Fig. 3.27. Histochemical evidence for ultraviolet (UV)-absorbing substances in the epidermis of pine needles. a-c Fluorescence (excited by light of 450-490 nm wavelength, determined at >520 nm): a control; b, c after treatment with a reagent that intensifies flavonoid fluorescence. d-f Observation with a confocal laser microscope (which shows the cells and their content more clearly): (e) control; d, f after staining, as above. a, b, e, f Transverse section of a needle; c, d stomata. (Modified from Schnitzler et al. (1996))

The non-conjugated phenylpropanes (e.g. p-coumaric acid and its derivatives) are primarily localised in the epidermal cell wall, while the conjugates are mainly sequestered in the vacuoles of the same cells. It has been calculated that the accumulation of aromatic compounds in the outer epidermis cell wall of pine needles allows only about 4% of the incoming UV-B to pass through. Diacylated flavonoids in the vacuole are able to filter out the residual UV-B, leaving the mesophyll completely unaffected. This explains the exceptional UV protection that needles of coniferous trees are known for (Fig. 3.23).

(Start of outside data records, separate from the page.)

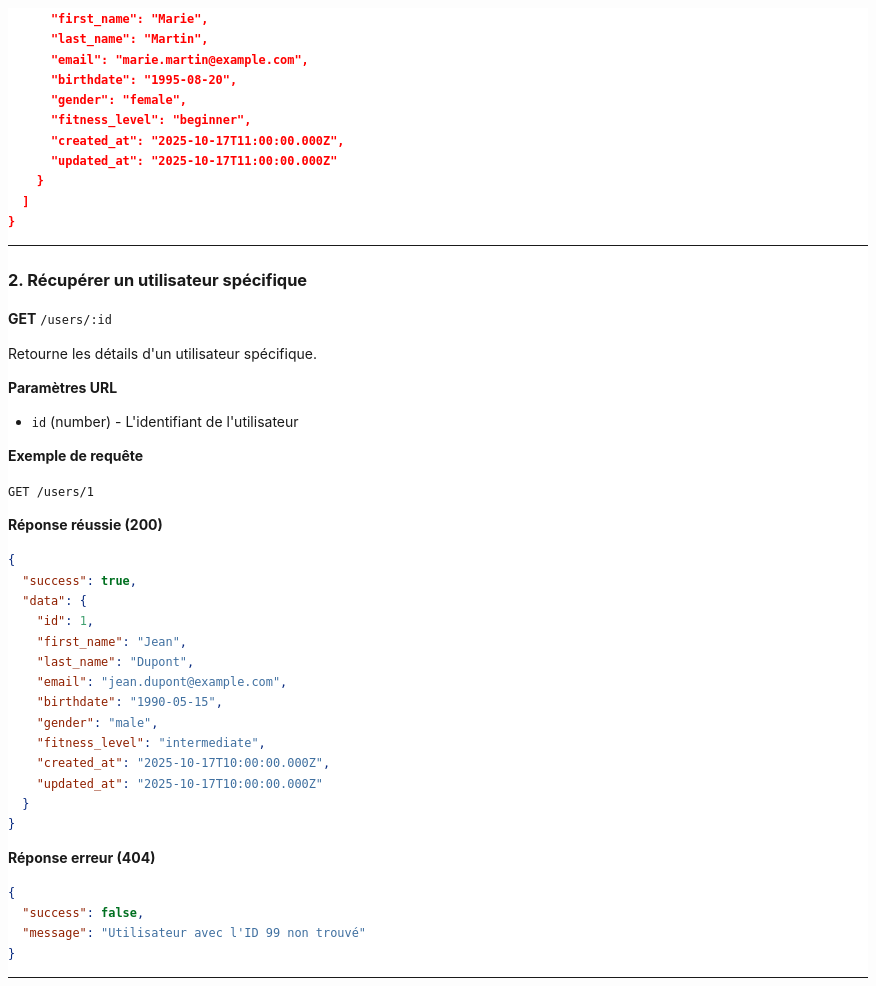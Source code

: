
 ```json
      "first_name": "Marie",
      "last_name": "Martin",
      "email": "marie.martin@example.com",
      "birthdate": "1995-08-20",
      "gender": "female",
      "fitness_level": "beginner",
      "created_at": "2025-10-17T11:00:00.000Z",
      "updated_at": "2025-10-17T11:00:00.000Z"
    }
  ]
}
```

---

### 2. Récupérer un utilisateur spécifique
**GET** `/users/:id`

Retourne les détails d'un utilisateur spécifique.

**Paramètres URL**
- `id` (number) - L'identifiant de l'utilisateur

**Exemple de requête**
```
GET /users/1
```

**Réponse réussie (200)**
```json
{
  "success": true,
  "data": {
    "id": 1,
    "first_name": "Jean",
    "last_name": "Dupont",
    "email": "jean.dupont@example.com",
    "birthdate": "1990-05-15",
    "gender": "male",
    "fitness_level": "intermediate",
    "created_at": "2025-10-17T10:00:00.000Z",
    "updated_at": "2025-10-17T10:00:00.000Z"
  }
}
```

**Réponse erreur (404)**
```json
{
  "success": false,
  "message": "Utilisateur avec l'ID 99 non trouvé"
}
```

---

The association between concentrations of UV screens and UV exposure in the natural habitat is apparent when comparing, for instance, alpine herbs with herbs from the lowlands (Filella and Penuelas 1999; Fig. 3.23). Moreover, because synthesis of UV-B screening phenols and phenylpropanes is stimulated by UV-B radiation, variations in their concentrations can be expected also when leaves of the same species but from locations with contrasting UV-B radiation intensities are compared.

One example of such a local adaptation is mountain avens (Dryas octopetala) from the Arctic, from southern Norway and from the French Alps, where the average UV-B radiation is three times higher than in the Arctic. UV-B transmittance in the epidermis of Dryas from the French Alps was only 2.5% versus 5% in plants from Norway and 7% in Arctic plants (Nybakken et al. 2004). It was also shown that depending on the weather conditions during the year, the screening capacities of the leaf epidermis may change, indicating a dynamic acclimation response (Barnes et al. 1996).